Today, as Community Care reports, the CQC has published its annual report into the operation of ‘Deprivation of Liberty’ safeguards for 2010/11.
Deprivation of Liberty safeguards are a particular part of the Mental Capacity Act which allows a legal process of authorisation where there is felt to be a ‘deprivation of liberty’ in a care home or hospital related to someone who lacks the capacity to make a decision about whether they remain there or not. The process of decision-making relating to whether a Deprivation of Liberty is authorised revolves around the managing authority (the organisation which is potentially depriving the person of their liberty) and the supervisory body (the local authority or PCT (or whatever they are called now) where the person is or who is responsible for the care of that person (if, for example, they have been placed out of the local area the responsibility remains with the placing authority).
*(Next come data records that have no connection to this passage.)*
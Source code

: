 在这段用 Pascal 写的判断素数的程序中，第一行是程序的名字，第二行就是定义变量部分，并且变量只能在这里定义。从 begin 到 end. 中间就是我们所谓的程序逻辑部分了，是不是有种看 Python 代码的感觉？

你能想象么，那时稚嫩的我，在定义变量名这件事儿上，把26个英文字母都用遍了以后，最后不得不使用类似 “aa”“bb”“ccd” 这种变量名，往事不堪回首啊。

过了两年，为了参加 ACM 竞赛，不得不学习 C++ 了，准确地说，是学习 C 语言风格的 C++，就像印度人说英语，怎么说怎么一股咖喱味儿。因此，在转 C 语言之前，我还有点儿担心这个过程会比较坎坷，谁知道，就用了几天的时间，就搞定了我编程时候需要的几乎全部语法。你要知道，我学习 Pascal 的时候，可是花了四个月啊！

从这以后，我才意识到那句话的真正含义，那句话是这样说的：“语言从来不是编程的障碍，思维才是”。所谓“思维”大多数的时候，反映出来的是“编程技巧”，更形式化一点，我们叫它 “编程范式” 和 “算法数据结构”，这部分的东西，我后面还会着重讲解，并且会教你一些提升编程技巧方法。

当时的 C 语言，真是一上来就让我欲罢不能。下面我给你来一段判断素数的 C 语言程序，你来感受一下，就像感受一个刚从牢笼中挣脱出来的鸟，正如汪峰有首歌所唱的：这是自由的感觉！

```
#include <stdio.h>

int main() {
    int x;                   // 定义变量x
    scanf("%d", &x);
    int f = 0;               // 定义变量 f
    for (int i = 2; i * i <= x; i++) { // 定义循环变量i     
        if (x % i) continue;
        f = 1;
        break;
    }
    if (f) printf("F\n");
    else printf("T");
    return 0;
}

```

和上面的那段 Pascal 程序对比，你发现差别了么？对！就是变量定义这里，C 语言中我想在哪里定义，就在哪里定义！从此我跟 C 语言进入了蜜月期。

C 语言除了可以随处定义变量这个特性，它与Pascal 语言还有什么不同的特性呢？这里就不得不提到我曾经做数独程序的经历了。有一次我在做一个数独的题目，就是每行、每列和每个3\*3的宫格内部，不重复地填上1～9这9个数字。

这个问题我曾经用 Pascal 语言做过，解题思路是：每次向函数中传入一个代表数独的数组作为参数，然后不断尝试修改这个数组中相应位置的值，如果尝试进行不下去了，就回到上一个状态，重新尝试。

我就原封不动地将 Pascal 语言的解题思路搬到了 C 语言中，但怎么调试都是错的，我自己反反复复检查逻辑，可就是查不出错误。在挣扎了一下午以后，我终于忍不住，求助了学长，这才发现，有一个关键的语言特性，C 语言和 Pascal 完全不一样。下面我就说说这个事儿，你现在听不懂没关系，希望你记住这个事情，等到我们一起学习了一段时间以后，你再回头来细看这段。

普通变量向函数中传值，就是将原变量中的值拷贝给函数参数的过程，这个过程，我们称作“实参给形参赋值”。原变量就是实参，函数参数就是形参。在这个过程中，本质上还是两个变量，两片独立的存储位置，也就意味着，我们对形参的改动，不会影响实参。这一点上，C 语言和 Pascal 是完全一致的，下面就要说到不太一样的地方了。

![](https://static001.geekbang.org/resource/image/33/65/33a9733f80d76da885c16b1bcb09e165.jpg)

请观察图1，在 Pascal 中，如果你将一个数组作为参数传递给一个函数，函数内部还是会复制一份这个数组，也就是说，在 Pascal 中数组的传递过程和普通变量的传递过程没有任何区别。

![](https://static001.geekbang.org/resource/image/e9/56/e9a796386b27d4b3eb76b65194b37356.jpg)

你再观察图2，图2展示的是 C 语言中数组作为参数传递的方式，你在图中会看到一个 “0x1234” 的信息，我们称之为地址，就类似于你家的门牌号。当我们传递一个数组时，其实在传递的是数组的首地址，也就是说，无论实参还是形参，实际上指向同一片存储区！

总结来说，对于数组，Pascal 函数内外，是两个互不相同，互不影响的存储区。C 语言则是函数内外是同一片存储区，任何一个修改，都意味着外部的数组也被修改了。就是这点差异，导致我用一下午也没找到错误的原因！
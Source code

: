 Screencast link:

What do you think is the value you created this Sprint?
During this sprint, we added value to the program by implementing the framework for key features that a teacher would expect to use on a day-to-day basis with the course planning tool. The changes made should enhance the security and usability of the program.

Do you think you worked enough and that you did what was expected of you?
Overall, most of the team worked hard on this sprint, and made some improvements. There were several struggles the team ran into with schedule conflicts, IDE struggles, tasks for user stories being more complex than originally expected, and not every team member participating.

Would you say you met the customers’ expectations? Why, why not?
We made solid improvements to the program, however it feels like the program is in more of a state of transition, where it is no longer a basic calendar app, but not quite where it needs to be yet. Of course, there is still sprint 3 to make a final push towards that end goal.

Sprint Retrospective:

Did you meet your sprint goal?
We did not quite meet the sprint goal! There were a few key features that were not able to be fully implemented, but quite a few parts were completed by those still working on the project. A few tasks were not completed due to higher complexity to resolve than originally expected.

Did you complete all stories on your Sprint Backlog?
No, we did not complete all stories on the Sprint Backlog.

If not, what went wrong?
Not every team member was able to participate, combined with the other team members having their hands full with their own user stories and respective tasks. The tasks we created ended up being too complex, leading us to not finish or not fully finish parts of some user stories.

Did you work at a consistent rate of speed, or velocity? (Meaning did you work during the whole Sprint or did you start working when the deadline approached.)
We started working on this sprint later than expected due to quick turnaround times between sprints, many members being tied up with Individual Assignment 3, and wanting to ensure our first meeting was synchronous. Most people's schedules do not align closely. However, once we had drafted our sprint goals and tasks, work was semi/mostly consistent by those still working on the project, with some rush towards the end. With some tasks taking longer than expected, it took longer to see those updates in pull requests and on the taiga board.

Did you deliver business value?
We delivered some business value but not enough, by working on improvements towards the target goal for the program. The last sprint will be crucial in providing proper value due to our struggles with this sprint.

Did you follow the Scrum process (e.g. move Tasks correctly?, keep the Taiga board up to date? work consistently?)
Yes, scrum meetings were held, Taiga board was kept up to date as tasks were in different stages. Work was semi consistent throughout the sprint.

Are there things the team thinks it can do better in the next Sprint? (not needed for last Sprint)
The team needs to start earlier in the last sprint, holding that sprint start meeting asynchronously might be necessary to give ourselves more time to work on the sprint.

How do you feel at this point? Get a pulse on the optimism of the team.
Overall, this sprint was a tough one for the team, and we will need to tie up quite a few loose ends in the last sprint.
The decision is made on the basis of a number of assessments (six actually) which are undertaken by at least two people, one of whom must be a doctor and one of whom must be a ‘Best Interests Assessor’ (who can be a social worker, nurse, occupational therapist or psychologist). The Best Interests Assessor, unsurprisingly, makes a recommendation not only on whether the deprivation is in the person’s best interest, but whether the framework and care plan constitutes a deprivation of liberty at all.
So that’s DoLs in a nutshell. What have the CQC got to do with it? Well, amongst other things, monitoring these Deprivation of Liberty authorisations is another part of their work.